For centuries, formal education has been administered through traditional classrooms. Even now, by the time children enter university or even high school, they have been “sentenced” to hours upon hours of classroom content with little exposure to experiences that relate to what, and perhaps more important, why they learn. While there has been a shift to experiential learning through methods such as the flipped classroom (replacing lectures with collaborative peer-to-peer engagement), COVID-19 has likely forever changed the way we educate.
Today, students are receiving their academic content at home. It is becoming more fluid each day and both parents and children are growing accustomed to it. If schools do not pivot now, they risk becoming redundant given what the world has just discovered from the comfort of home — the potential of online learning. Nevertheless, society revolves around school to give our families structure, from planning each day to scheduling vacations. This likely will not change; however, school choice may become more relevant with a broader array of options. While educational leaders need not completely reinvent the wheel, an honest look in the rear-view mirror to identify what is now missing would be prudent.
“I hear, and I forget. I see, and I remember. I do, and I understand.”
Ancient Chinese proverb
Due to greater demands of modern society and the speed of change accelerated by COVID-19, experiential learning is the essential ingredient missing today. Unfortunately, it has been underutilized and declined even before now. Band, art class, physical education, recess, and other predominantly school-related experiences are often the first ones cut from education budgets. Ironically, these subjects are now essential to a schools’ success. They will be what students have missed most when they return. Like a “mom and pop” retailer versus Amazon.com, brick and mortar always has value if positioned appropriately. When you provide what the internet cannot, “customers” will come to you for almost everything.
The creator of Experiential Learning Theory (ELT), David Kolb, defined the “process whereby knowledge is created through the transformation of experience.” Kolb further pointed out that an effective learner is a person who thinks, feels, perceives, and then behaves. Real experiences expose students to the potential for exercising all their senses in a far greater measure than traditional classroom experiences.

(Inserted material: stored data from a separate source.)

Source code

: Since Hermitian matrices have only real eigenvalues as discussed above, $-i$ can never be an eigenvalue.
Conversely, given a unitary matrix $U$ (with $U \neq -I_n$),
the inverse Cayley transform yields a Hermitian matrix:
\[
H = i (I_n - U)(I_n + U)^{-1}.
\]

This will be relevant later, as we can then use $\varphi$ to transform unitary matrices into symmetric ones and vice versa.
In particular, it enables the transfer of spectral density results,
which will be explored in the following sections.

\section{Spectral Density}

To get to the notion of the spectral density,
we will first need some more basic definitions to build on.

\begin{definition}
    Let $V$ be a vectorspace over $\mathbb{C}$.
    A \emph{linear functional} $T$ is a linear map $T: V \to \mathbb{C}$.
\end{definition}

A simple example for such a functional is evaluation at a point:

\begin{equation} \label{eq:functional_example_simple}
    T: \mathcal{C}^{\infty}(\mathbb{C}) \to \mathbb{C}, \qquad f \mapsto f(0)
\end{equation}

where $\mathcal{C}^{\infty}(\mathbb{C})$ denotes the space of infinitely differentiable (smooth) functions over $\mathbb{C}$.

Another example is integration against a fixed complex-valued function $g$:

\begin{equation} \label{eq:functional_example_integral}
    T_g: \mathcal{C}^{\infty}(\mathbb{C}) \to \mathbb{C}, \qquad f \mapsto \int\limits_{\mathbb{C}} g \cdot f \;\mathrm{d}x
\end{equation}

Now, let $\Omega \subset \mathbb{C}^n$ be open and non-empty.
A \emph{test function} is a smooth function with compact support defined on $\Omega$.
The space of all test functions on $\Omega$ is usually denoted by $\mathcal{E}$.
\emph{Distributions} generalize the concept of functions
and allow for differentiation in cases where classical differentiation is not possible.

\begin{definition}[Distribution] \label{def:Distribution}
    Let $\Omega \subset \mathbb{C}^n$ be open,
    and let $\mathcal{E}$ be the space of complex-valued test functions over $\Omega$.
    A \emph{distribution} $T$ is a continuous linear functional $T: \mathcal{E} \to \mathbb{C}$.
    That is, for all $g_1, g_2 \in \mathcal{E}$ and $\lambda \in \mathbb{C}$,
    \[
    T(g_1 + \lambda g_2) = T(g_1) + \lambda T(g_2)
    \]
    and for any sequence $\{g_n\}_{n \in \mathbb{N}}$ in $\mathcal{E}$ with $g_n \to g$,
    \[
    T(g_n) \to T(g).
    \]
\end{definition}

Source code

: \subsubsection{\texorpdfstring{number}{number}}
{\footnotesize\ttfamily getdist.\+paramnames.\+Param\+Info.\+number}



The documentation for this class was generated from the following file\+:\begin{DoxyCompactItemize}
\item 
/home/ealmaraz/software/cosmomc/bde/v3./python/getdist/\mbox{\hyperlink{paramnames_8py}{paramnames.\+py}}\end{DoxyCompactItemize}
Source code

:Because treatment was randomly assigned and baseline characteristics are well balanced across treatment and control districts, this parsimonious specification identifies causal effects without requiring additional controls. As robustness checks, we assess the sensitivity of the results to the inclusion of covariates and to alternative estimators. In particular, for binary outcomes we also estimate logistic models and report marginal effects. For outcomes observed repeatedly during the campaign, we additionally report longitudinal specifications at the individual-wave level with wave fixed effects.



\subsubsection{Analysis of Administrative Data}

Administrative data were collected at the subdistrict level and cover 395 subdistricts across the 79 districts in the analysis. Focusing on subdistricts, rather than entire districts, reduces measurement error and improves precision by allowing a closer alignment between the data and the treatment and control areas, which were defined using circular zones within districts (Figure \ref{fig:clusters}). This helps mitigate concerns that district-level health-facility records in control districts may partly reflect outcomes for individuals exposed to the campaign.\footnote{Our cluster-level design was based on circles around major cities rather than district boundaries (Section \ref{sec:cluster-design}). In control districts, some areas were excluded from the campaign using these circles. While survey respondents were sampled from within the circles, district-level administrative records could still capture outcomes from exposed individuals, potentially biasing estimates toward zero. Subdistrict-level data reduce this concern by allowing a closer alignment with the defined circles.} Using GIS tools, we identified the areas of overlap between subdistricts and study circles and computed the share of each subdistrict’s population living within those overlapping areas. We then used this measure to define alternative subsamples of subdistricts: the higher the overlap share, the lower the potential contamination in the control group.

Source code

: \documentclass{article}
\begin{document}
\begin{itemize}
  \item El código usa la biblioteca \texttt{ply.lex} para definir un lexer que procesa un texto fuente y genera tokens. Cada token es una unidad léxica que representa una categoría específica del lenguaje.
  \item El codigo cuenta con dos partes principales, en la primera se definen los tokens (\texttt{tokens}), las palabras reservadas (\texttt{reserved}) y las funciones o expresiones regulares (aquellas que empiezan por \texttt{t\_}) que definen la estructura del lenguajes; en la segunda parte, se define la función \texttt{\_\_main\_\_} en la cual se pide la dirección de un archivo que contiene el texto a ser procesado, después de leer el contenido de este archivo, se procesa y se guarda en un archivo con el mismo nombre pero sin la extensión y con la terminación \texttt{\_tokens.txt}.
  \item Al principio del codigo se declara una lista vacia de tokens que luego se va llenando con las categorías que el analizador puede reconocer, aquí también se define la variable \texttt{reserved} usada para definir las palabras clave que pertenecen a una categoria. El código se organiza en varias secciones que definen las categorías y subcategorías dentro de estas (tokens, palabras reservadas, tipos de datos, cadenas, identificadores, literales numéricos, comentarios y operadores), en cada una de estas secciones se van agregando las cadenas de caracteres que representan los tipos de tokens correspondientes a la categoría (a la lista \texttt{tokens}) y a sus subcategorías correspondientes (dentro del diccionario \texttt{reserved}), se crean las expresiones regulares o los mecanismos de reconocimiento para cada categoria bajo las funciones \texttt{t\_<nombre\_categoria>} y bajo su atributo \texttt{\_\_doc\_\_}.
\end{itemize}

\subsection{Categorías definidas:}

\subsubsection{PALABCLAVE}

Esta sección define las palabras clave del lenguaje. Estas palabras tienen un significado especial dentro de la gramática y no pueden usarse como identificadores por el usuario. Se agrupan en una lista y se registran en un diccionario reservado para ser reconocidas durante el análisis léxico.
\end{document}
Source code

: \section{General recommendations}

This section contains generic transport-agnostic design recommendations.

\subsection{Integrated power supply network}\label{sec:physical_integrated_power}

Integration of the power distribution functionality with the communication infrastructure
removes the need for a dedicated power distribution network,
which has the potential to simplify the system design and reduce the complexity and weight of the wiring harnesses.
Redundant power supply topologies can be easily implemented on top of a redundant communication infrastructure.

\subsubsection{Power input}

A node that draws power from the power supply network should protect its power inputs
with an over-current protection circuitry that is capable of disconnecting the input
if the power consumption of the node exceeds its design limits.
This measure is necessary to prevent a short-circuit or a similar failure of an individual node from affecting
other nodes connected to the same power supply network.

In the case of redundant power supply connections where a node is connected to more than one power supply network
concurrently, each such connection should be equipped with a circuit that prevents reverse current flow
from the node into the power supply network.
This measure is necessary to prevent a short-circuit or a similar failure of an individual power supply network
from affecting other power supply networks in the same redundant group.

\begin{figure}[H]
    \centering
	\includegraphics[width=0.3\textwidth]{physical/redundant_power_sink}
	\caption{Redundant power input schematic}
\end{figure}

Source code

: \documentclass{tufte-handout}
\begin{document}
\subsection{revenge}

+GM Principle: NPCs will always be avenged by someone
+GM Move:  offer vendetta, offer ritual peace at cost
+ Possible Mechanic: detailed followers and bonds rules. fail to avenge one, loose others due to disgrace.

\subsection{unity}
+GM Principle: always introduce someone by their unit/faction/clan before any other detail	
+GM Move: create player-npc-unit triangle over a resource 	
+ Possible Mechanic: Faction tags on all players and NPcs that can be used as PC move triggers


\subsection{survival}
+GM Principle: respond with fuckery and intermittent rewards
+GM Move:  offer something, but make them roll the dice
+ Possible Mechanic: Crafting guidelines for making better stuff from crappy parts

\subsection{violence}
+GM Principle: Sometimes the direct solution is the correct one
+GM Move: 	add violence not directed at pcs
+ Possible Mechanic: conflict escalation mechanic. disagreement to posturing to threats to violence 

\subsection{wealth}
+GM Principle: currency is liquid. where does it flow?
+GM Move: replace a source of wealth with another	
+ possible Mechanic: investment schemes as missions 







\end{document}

I often tell my keynote audiences that being the guitarist of Hanson was equivalent to attending the “Harvard Business School of Rock and Roll.” Furthermore, I share that “Someone taught me trigonometry in grade school, but I actually learned it in the cockpit of an airplane while learning to fly…and I didn’t even know it was trigonometry.” Not every student can partake in such activities, but most schools have enough resources to sufficiently simulate these environments. A ground school syllabus accompanied by a flight simulator program can be installed on any classroom computer, and a music class can integrate with school functions in a way where student bands can be coordinated, managed, booked, and promoted.
Future-Ready Employees
While the entire world is currently experiencing the decentralization of knowledge, hands-on experience is also important because new hires can hit the ground running. Orientation and transition time to adapt to “real life” circumstances are reduced, creating a significant benefit to any company. While this should also help employee retention, it will surely facilitate the process of recruiting. As reported by eLearning Industry, experiential learning provides:
- Accelerated student learning
- A “safe” learning experience where learners can make mistakes without repercussions
- A bridge between lectures and actual practice
- A change in mindset
- An increase in engagement
- A more potent return on the student’s investment in education
- Assessment results that are both more accurate and less subjective
- More personalized learning when it is hands-on rather than as a crowd-directed lecture
Such experiential opportunities develop “soft skills” by learning to manage stress and resolve conflict which makes for more efficient and desirable employees. This is the number one complaint of businesses recruiting employees — the lack of soft skills. A collaborative environment fosters social-emotional, cultural competence, responsibility, creativity, social skills, and more.
Where to Begin
For students, it is not just what is taught but also how and where. Consider using outdoor classrooms to better connect with nature, comfortable and moveable furniture to facilitate group learning and a variety of situational activities, expanded sports facilities, quality music instruments and art supplies, and other things that cannot be easily reproduced at home.
On a grander scale, consider a physical space that looks more like a work of art than a jail to foster the joy of learning. Schools can build-in passive learning opportunities in addition to active ones. For example, buildings designed to achieve “net-zero” energy efficiency and use geothermal HVAC system (like Bluestone Elementary School in Harrisonburg VA) can literally expose these technological achievements for every student to see daily, stimulating their imagination and creativity in ways that will help them be relevant in an evolving job market.
At the same time, this must not be an effort to lure children away from home. Family engagement is critical to a child’s success, and the opportunity to engage parents has arrived because they are now primed to take a more active role (such as doing daily homework with children) thanks to the coronavirus containment efforts. This interest can be sustained, harnessed, and transitioned into a normal part of education even once students return as long as opportunities for parents to participate are increased and communication between school and home remains more frequent.
The world has more to teach than the classroom and it always will, but the classroom must be the place to teach students how to extract and absorb the lessons of the world. While the role of delivering knowledge may no longer primarily belong to schools, the opportunity to facilitate each student’s interaction with his or her forever-evolving environment is paramount.